[RECORD EXTRACTS]
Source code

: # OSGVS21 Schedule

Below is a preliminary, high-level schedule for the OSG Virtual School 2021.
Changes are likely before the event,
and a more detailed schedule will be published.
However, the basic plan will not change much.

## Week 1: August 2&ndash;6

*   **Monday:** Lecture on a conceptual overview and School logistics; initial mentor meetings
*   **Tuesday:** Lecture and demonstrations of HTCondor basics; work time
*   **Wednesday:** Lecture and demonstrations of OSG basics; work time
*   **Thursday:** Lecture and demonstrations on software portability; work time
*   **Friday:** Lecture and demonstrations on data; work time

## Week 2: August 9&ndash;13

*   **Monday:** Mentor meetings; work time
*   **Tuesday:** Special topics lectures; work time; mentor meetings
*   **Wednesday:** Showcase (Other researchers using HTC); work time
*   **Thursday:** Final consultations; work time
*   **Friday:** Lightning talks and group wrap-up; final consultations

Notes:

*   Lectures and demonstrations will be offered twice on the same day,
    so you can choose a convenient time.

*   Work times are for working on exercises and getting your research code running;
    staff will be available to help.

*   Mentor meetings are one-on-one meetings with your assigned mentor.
[/RECORD EXTRACTS]
→ **YOUR ASSIGNMENT**:
Using the data above, repeat exactly the lines that begin at the line with "data; work time" and end at the line with "time; mentor meetings", both ends included.

→ **WORKED SOLUTION**:
*   **Friday:** Lecture and demonstrations on data; work time

## Week 2: August 9&ndash;13

*   **Monday:** Mentor meetings; work time
*   **Tuesday:** Special topics lectures; work time; mentor meetings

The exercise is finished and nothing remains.